Michael Klim reveals that it’s ‘onwards and upwards’ despite recent health struggles

Oct 03, 2023
The 46-year-old offered a candid glimpse into his daily battle with the condition and shared his inspiring fight for a brighter future. Source: Getty Images.

Australian swimming legend Michael Klim has emerged from the shadows of his ongoing health struggle with unwavering determination and an unbreakable resolve, declaring that it’s now “onwards and upwards”.

Klim was diagnosed with chronic inflammatory demyelinating polyneuropathy (CIDP), which according to the Brain Foundation “is a neurological disorder that results in slowly progressive weakness and loss of feeling in the legs and arms”.

The former Olympian took to his blog in July 2022, where he opened up about his experience with the condition while revealing that he had been diagnosed after “dealing with chronic ankle problems and degenerative back issues for quite some time”.

He made the admission in an effort to raise awareness for those impacted by the condition.

“Over two years ago I was diagnosed with an autoimmune disorder called Chronic inflammatory demyelinating polyneuropathy (CIDP) which is a neurological disorder condition that targets your body’s nerves, especially the areas of the arms, hands, legs, and feet,” he revealed.

“Symptoms aren’t the same for everyone but in my case, it has affected my legs and feet.”

Now in a recent interview with Sunrise, the 46-year-old offered a candid glimpse into his daily battle with the condition and shared his inspiring fight for a brighter future.

“The hardest thing with my condition is improvement is very incremental, and it’s slow, nerve regeneration happens so slowly,” Klim said.

“I have been very diligent with my diet and exercise, mindset also. I think the fact that I’ve been able to overcome some darker days in this disorder and now it’s onwards and upwards, hopefully.”

While the condition is no doubt difficult for the former swimming champion, Klim revealed that it is “just as hard” for his family.

“They’re living in this no-man’s land not knowing what the future holds, they kind of feel helpless a lot of the time,” he explained.

“My partner Michelle, it’s been really tough for her seeing me degrade so quickly, losing the ability to walk and losing my identity in a sense, she’s been there helping me to get that back.”

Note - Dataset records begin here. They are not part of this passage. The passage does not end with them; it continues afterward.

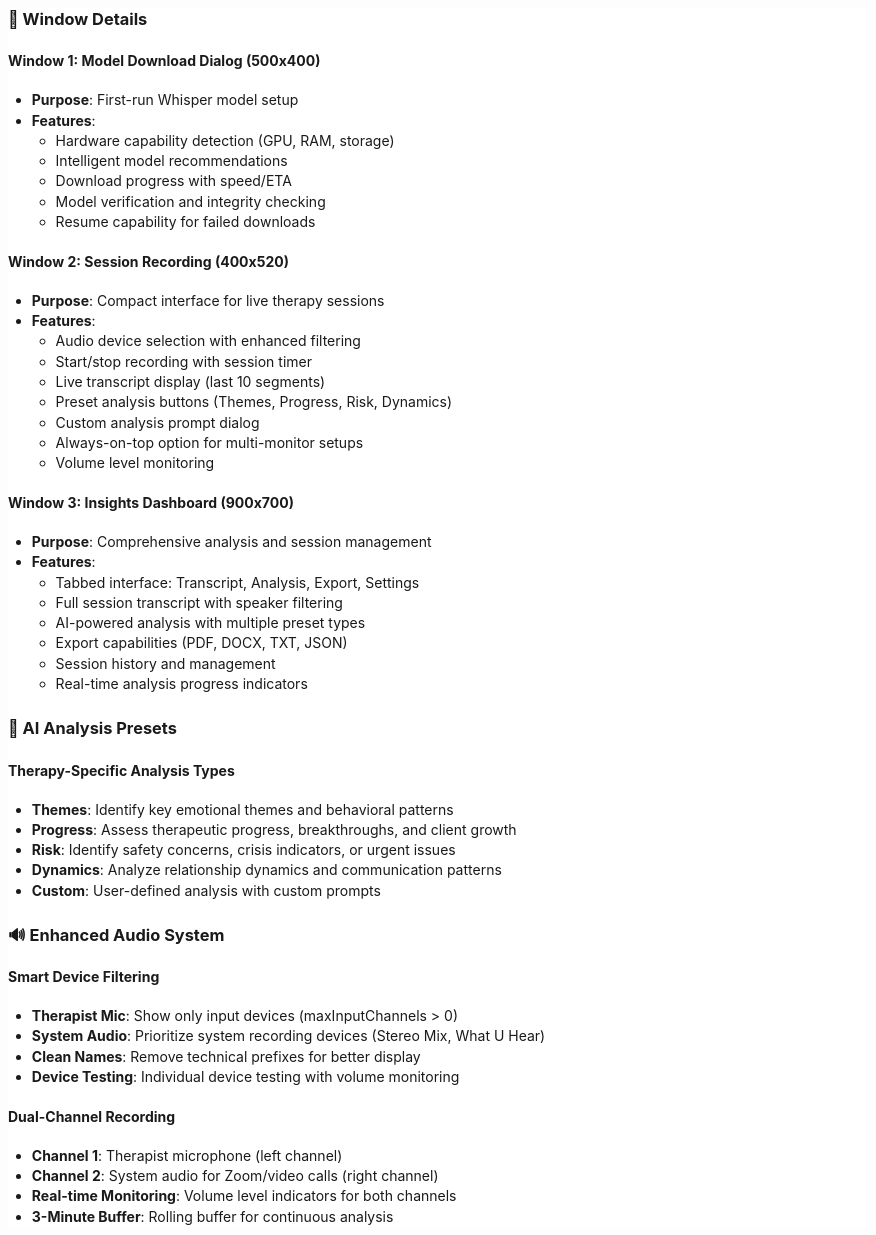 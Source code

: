 ### 🎪 Window Details

#### Window 1: Model Download Dialog (500x400)
- **Purpose**: First-run Whisper model setup
- **Features**:
  - Hardware capability detection (GPU, RAM, storage)
  - Intelligent model recommendations
  - Download progress with speed/ETA
  - Model verification and integrity checking
  - Resume capability for failed downloads

#### Window 2: Session Recording (400x520)
- **Purpose**: Compact interface for live therapy sessions
- **Features**:
  - Audio device selection with enhanced filtering
  - Start/stop recording with session timer
  - Live transcript display (last 10 segments)
  - Preset analysis buttons (Themes, Progress, Risk, Dynamics)
  - Custom analysis prompt dialog
  - Always-on-top option for multi-monitor setups
  - Volume level monitoring

#### Window 3: Insights Dashboard (900x700)
- **Purpose**: Comprehensive analysis and session management
- **Features**:
  - Tabbed interface: Transcript, Analysis, Export, Settings
  - Full session transcript with speaker filtering
  - AI-powered analysis with multiple preset types
  - Export capabilities (PDF, DOCX, TXT, JSON)
  - Session history and management
  - Real-time analysis progress indicators

### 🧠 AI Analysis Presets

#### Therapy-Specific Analysis Types
- **Themes**: Identify key emotional themes and behavioral patterns
- **Progress**: Assess therapeutic progress, breakthroughs, and client growth
- **Risk**: Identify safety concerns, crisis indicators, or urgent issues
- **Dynamics**: Analyze relationship dynamics and communication patterns
- **Custom**: User-defined analysis with custom prompts

### 🔊 Enhanced Audio System

#### Smart Device Filtering
- **Therapist Mic**: Show only input devices (maxInputChannels > 0)
- **System Audio**: Prioritize system recording devices (Stereo Mix, What U Hear)
- **Clean Names**: Remove technical prefixes for better display
- **Device Testing**: Individual device testing with volume monitoring

#### Dual-Channel Recording
- **Channel 1**: Therapist microphone (left channel)
- **Channel 2**: System audio for Zoom/video calls (right channel)
- **Real-time Monitoring**: Volume level indicators for both channels
- **3-Minute Buffer**: Rolling buffer for continuous analysis
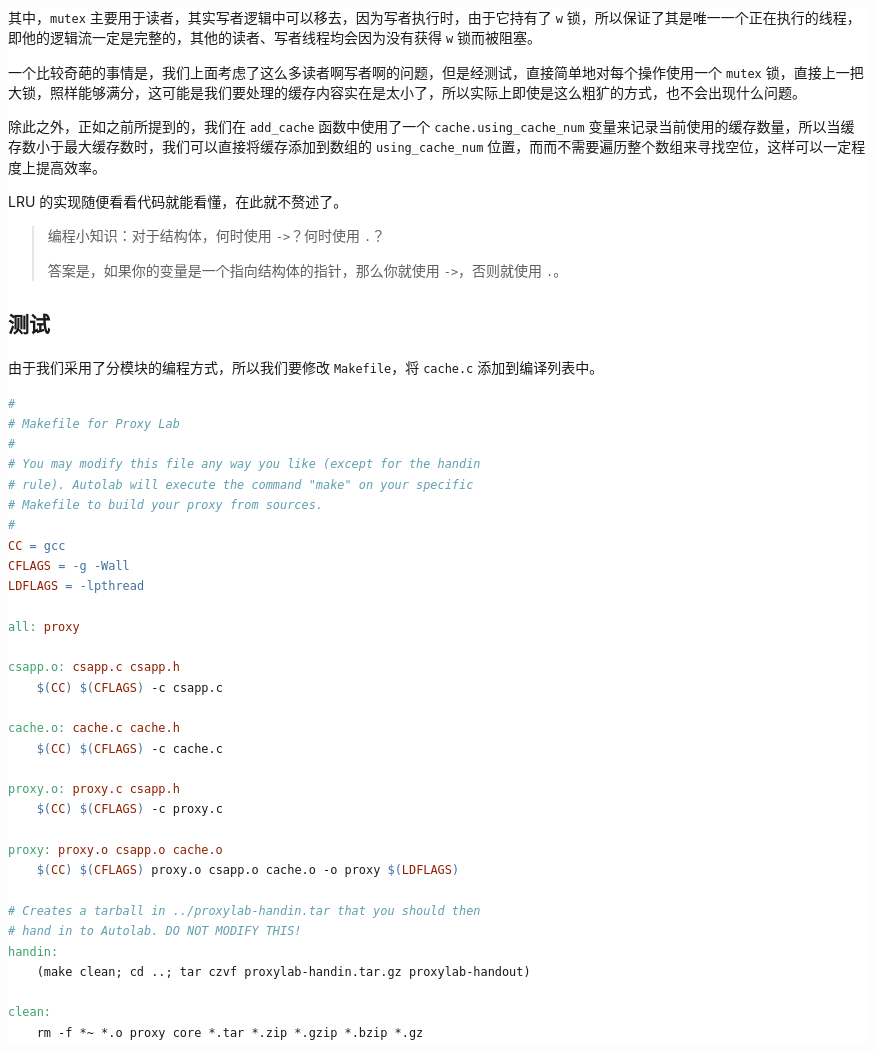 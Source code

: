 其中，`mutex` 主要用于读者，其实写者逻辑中可以移去，因为写者执行时，由于它持有了 `w` 锁，所以保证了其是唯一一个正在执行的线程，即他的逻辑流一定是完整的，其他的读者、写者线程均会因为没有获得 `w` 锁而被阻塞。

一个比较奇葩的事情是，我们上面考虑了这么多读者啊写者啊的问题，但是经测试，直接简单地对每个操作使用一个 `mutex` 锁，直接上一把大锁，照样能够满分，这可能是我们要处理的缓存内容实在是太小了，所以实际上即使是这么粗犷的方式，也不会出现什么问题。

除此之外，正如之前所提到的，我们在 `add_cache` 函数中使用了一个 `cache.using_cache_num` 变量来记录当前使用的缓存数量，所以当缓存数小于最大缓存数时，我们可以直接将缓存添加到数组的 `using_cache_num` 位置，而而不需要遍历整个数组来寻找空位，这样可以一定程度上提高效率。

LRU 的实现随便看看代码就能看懂，在此就不赘述了。

> 编程小知识：对于结构体，何时使用 `->`？何时使用 `.`？
>
> 答案是，如果你的变量是一个指向结构体的指针，那么你就使用 `->`，否则就使用 `.`。

## 测试

由于我们采用了分模块的编程方式，所以我们要修改 `Makefile`，将 `cache.c` 添加到编译列表中。

```makefile
#
# Makefile for Proxy Lab
#
# You may modify this file any way you like (except for the handin
# rule). Autolab will execute the command "make" on your specific
# Makefile to build your proxy from sources.
#
CC = gcc
CFLAGS = -g -Wall
LDFLAGS = -lpthread

all: proxy

csapp.o: csapp.c csapp.h
	$(CC) $(CFLAGS) -c csapp.c

cache.o: cache.c cache.h
	$(CC) $(CFLAGS) -c cache.c

proxy.o: proxy.c csapp.h
	$(CC) $(CFLAGS) -c proxy.c

proxy: proxy.o csapp.o cache.o
	$(CC) $(CFLAGS) proxy.o csapp.o cache.o -o proxy $(LDFLAGS)

# Creates a tarball in ../proxylab-handin.tar that you should then
# hand in to Autolab. DO NOT MODIFY THIS!
handin:
	(make clean; cd ..; tar czvf proxylab-handin.tar.gz proxylab-handout)

clean:
	rm -f *~ *.o proxy core *.tar *.zip *.gzip *.bzip *.gz
```
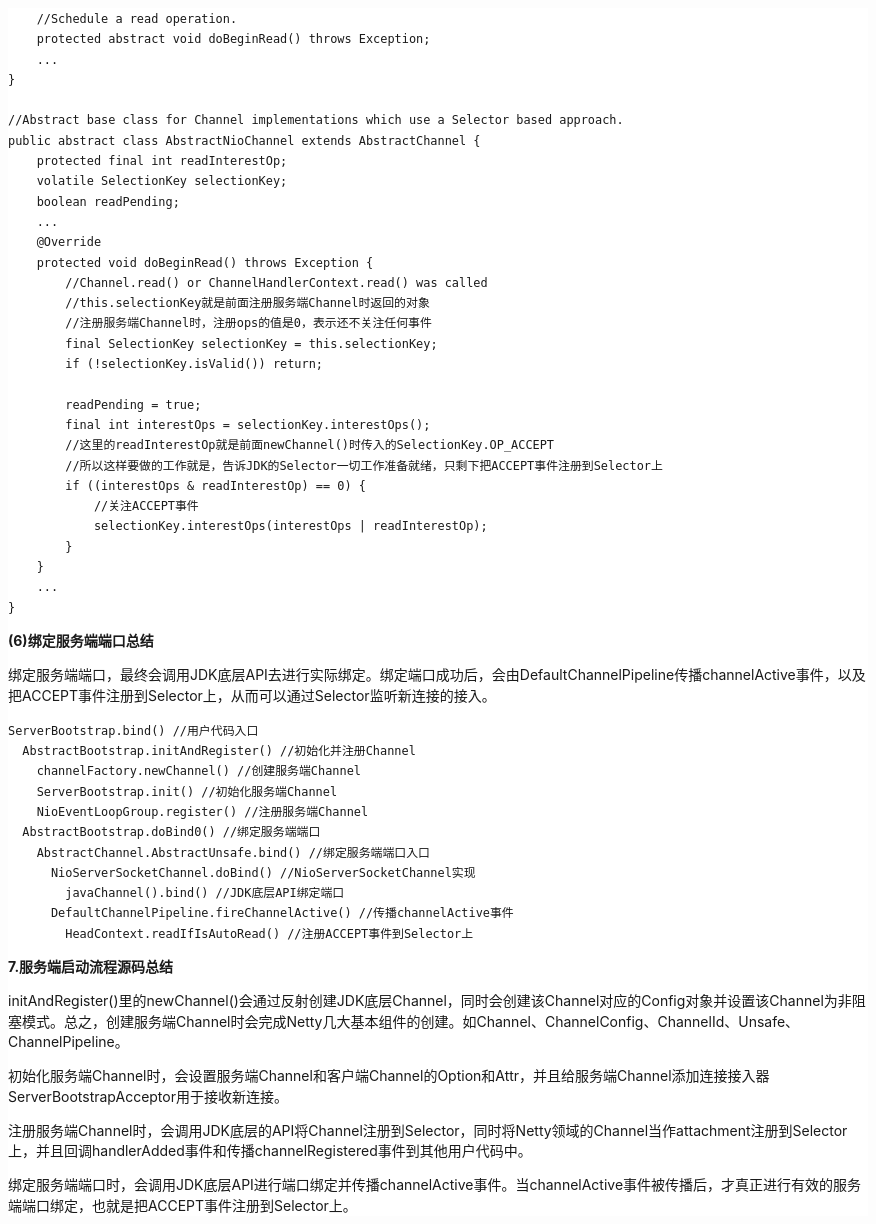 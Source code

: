         
        //Schedule a read operation.
        protected abstract void doBeginRead() throws Exception;
        ...
    }
    
    //Abstract base class for Channel implementations which use a Selector based approach.
    public abstract class AbstractNioChannel extends AbstractChannel {
        protected final int readInterestOp;
        volatile SelectionKey selectionKey;
        boolean readPending;
        ...
        @Override
        protected void doBeginRead() throws Exception {
            //Channel.read() or ChannelHandlerContext.read() was called
            //this.selectionKey就是前面注册服务端Channel时返回的对象
            //注册服务端Channel时，注册ops的值是0，表示还不关注任何事件
            final SelectionKey selectionKey = this.selectionKey;
            if (!selectionKey.isValid()) return;
    
            readPending = true;
            final int interestOps = selectionKey.interestOps();
            //这里的readInterestOp就是前面newChannel()时传入的SelectionKey.OP_ACCEPT
            //所以这样要做的工作就是，告诉JDK的Selector一切工作准备就绪，只剩下把ACCEPT事件注册到Selector上
            if ((interestOps & readInterestOp) == 0) {
                //关注ACCEPT事件
                selectionKey.interestOps(interestOps | readInterestOp);
            }
        }
        ...
    }

**(6)绑定服务端端口总结**

绑定服务端端口，最终会调用JDK底层API去进行实际绑定。绑定端口成功后，会由DefaultChannelPipeline传播channelActive事件，以及把ACCEPT事件注册到Selector上，从而可以通过Selector监听新连接的接入。

    ServerBootstrap.bind() //用户代码入口
      AbstractBootstrap.initAndRegister() //初始化并注册Channel
        channelFactory.newChannel() //创建服务端Channel
        ServerBootstrap.init() //初始化服务端Channel
        NioEventLoopGroup.register() //注册服务端Channel
      AbstractBootstrap.doBind0() //绑定服务端端口
        AbstractChannel.AbstractUnsafe.bind() //绑定服务端端口入口
          NioServerSocketChannel.doBind() //NioServerSocketChannel实现
            javaChannel().bind() //JDK底层API绑定端口
          DefaultChannelPipeline.fireChannelActive() //传播channelActive事件
            HeadContext.readIfIsAutoRead() //注册ACCEPT事件到Selector上

**7.服务端启动流程源码总结**

initAndRegister()里的newChannel()会通过反射创建JDK底层Channel，同时会创建该Channel对应的Config对象并设置该Channel为非阻塞模式。总之，创建服务端Channel时会完成Netty几大基本组件的创建。如Channel、ChannelConfig、ChannelId、Unsafe、ChannelPipeline。

初始化服务端Channel时，会设置服务端Channel和客户端Channel的Option和Attr，并且给服务端Channel添加连接接入器ServerBootstrapAcceptor用于接收新连接。

注册服务端Channel时，会调用JDK底层的API将Channel注册到Selector，同时将Netty领域的Channel当作attachment注册到Selector上，并且回调handlerAdded事件和传播channelRegistered事件到其他用户代码中。

绑定服务端端口时，会调用JDK底层API进行端口绑定并传播channelActive事件。当channelActive事件被传播后，才真正进行有效的服务端端口绑定，也就是把ACCEPT事件注册到Selector上。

Klim also spoke of how he has offered his support to the Red Cross Lifeblood campaign, a noble endeavour aimed at improving the quality of life for thousands of Australians facing similar challenges.

To maintain his mobility, Klim relies on plasma-derived treatment every six weeks

“I’ve got a treatment which I repeat regularly it’s called IVIG (Intravenous Immunoglobulin), it’s plasma derived, so actually plasma donations have overcome blood donations as the most needed types of donations in Australia,” he said.

“There’s over 50 serious illnesses that are treated with plasma itself, from cancers to autoimmune disorders to trauma, infections.

“It’s very similar to giving blood, but actually through that process they separate the plasma and put the rest of the blood back into your body.

“The great thing about donating plasma is you can do it more often, you can give more of it as well, every couple of weeks you can donate plasma.

“With this increase in medications that are derived from plasma, we need more donations.”